Shu-Fen Weng, et al described another case of Adenomyosis with micro abscess formation in a 50-year-old nulliparous women presenting with persistent vaginal bleeding, lower abdominal pain and fever, and sepsis was developed in postoperative period [10]. Different from the previous one, micro abscess formation looked like multiple separate islands, and polymorph nuclear leukocyte infiltration in ectopic endometrial foci were detected in this case. Similarly, we detected polymorpho nuclear leukocyte infiltration and micro abscess formation on pathologic exam, but probably due to early antibiotic therapy postoperative period was uneventful in ours.
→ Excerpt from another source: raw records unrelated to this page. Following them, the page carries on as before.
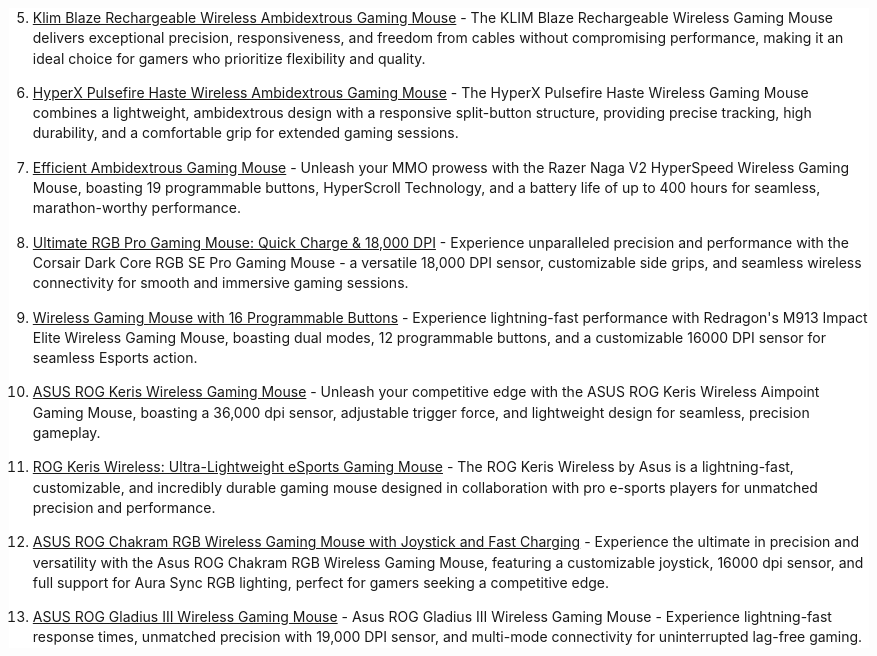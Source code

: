5. [Klim Blaze Rechargeable Wireless Ambidextrous Gaming Mouse](https://serp.ly/@serpgames/amazon/wireless-rechargeable-gaming-mouse?utm_source=serpgames&utm_medium=website&utm_campaign=serp.games&utm_content=wireless-rechargeable-gaming-mouse&utm_term=klim-blaze-rechargeable-wireless-ambidextrous-gaming-mouse) - The KLIM Blaze Rechargeable Wireless Gaming Mouse delivers exceptional precision, responsiveness, and freedom from cables without compromising performance, making it an ideal choice for gamers who prioritize flexibility and quality.

6. [HyperX Pulsefire Haste Wireless Ambidextrous Gaming Mouse](https://serp.ly/@serpgames/amazon/wireless-rechargeable-gaming-mouse?utm_source=serpgames&utm_medium=website&utm_campaign=serp.games&utm_content=wireless-rechargeable-gaming-mouse&utm_term=hyperx-pulsefire-haste-wireless-ambidextrous-gaming-mouse) - The HyperX Pulsefire Haste Wireless Gaming Mouse combines a lightweight, ambidextrous design with a responsive split-button structure, providing precise tracking, high durability, and a comfortable grip for extended gaming sessions.

7. [Efficient Ambidextrous Gaming Mouse](https://serp.ly/@serpgames/amazon/wireless-rechargeable-gaming-mouse?utm_source=serpgames&utm_medium=website&utm_campaign=serp.games&utm_content=wireless-rechargeable-gaming-mouse&utm_term=efficient-ambidextrous-gaming-mouse) - Unleash your MMO prowess with the Razer Naga V2 HyperSpeed Wireless Gaming Mouse, boasting 19 programmable buttons, HyperScroll Technology, and a battery life of up to 400 hours for seamless, marathon-worthy performance.

8. [Ultimate RGB Pro Gaming Mouse: Quick Charge & 18,000 DPI](https://serp.ly/@serpgames/amazon/wireless-rechargeable-gaming-mouse?utm_source=serpgames&utm_medium=website&utm_campaign=serp.games&utm_content=wireless-rechargeable-gaming-mouse&utm_term=ultimate-rgb-pro-gaming-mouse-quick-charge-18000-dpi) - Experience unparalleled precision and performance with the Corsair Dark Core RGB SE Pro Gaming Mouse - a versatile 18,000 DPI sensor, customizable side grips, and seamless wireless connectivity for smooth and immersive gaming sessions.

9. [Wireless Gaming Mouse with 16 Programmable Buttons](https://serp.ly/@serpgames/amazon/wireless-rechargeable-gaming-mouse?utm_source=serpgames&utm_medium=website&utm_campaign=serp.games&utm_content=wireless-rechargeable-gaming-mouse&utm_term=wireless-gaming-mouse-with-16-programmable-buttons) - Experience lightning-fast performance with Redragon's M913 Impact Elite Wireless Gaming Mouse, boasting dual modes, 12 programmable buttons, and a customizable 16000 DPI sensor for seamless Esports action.

10. [ASUS ROG Keris Wireless Gaming Mouse](https://serp.ly/@serpgames/amazon/wireless-rechargeable-gaming-mouse?utm_source=serpgames&utm_medium=website&utm_campaign=serp.games&utm_content=wireless-rechargeable-gaming-mouse&utm_term=asus-rog-keris-wireless-gaming-mouse) - Unleash your competitive edge with the ASUS ROG Keris Wireless Aimpoint Gaming Mouse, boasting a 36,000 dpi sensor, adjustable trigger force, and lightweight design for seamless, precision gameplay.

11. [ROG Keris Wireless: Ultra-Lightweight eSports Gaming Mouse](https://serp.ly/@serpgames/amazon/wireless-rechargeable-gaming-mouse?utm_source=serpgames&utm_medium=website&utm_campaign=serp.games&utm_content=wireless-rechargeable-gaming-mouse&utm_term=rog-keris-wireless-ultra-lightweight-esports-gaming-mouse) - The ROG Keris Wireless by Asus is a lightning-fast, customizable, and incredibly durable gaming mouse designed in collaboration with pro e-sports players for unmatched precision and performance.

12. [ASUS ROG Chakram RGB Wireless Gaming Mouse with Joystick and Fast Charging](https://serp.ly/@serpgames/amazon/wireless-rechargeable-gaming-mouse?utm_source=serpgames&utm_medium=website&utm_campaign=serp.games&utm_content=wireless-rechargeable-gaming-mouse&utm_term=asus-rog-chakram-rgb-wireless-gaming-mouse-with-joystick-and-fast-charging) - Experience the ultimate in precision and versatility with the Asus ROG Chakram RGB Wireless Gaming Mouse, featuring a customizable joystick, 16000 dpi sensor, and full support for Aura Sync RGB lighting, perfect for gamers seeking a competitive edge.

13. [ASUS ROG Gladius III Wireless Gaming Mouse](https://serp.ly/@serpgames/amazon/wireless-rechargeable-gaming-mouse?utm_source=serpgames&utm_medium=website&utm_campaign=serp.games&utm_content=wireless-rechargeable-gaming-mouse&utm_term=asus-rog-gladius-iii-wireless-gaming-mouse) - Asus ROG Gladius III Wireless Gaming Mouse - Experience lightning-fast response times, unmatched precision with 19,000 DPI sensor, and multi-mode connectivity for uninterrupted lag-free gaming.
Although Adenomyosis is known as estrogen-dependent lesion, interestingly both cases reported previously [9,10] were in perimenopausal period. The same was true for our case. Under the light of current literature, it is hard to interpret, whether Adenomyosis is aggravated in perimenopausal period due to unbalanced estrogen and they become vulnerable to abscess formation. In background history of all cases chronic pain resistant to medical treatment was the common finding. In previous two reports sepsis was developed postoperatively [9,10]. Luckily, it was not the situation in our case, probably due to antibiotic therapy (Gentamicine and Clindamycin) given preoperatively for suspected endometritis. Only elevated white blood cell count and CRP levels were noted, and they were resolved with continuation of antibiotic therapy.
Conclusion
In conclusion, Adenomyosis may present with nonspecific signs and symptoms, and micro abscess formation in adenomyotic foci may further complicate situation and carry risk of postoperative sepsis. Surgery is the main treatment modality in cases refractory to medical treatment, and intensive antibiotic therapy is required to minimize the risk of sepsis.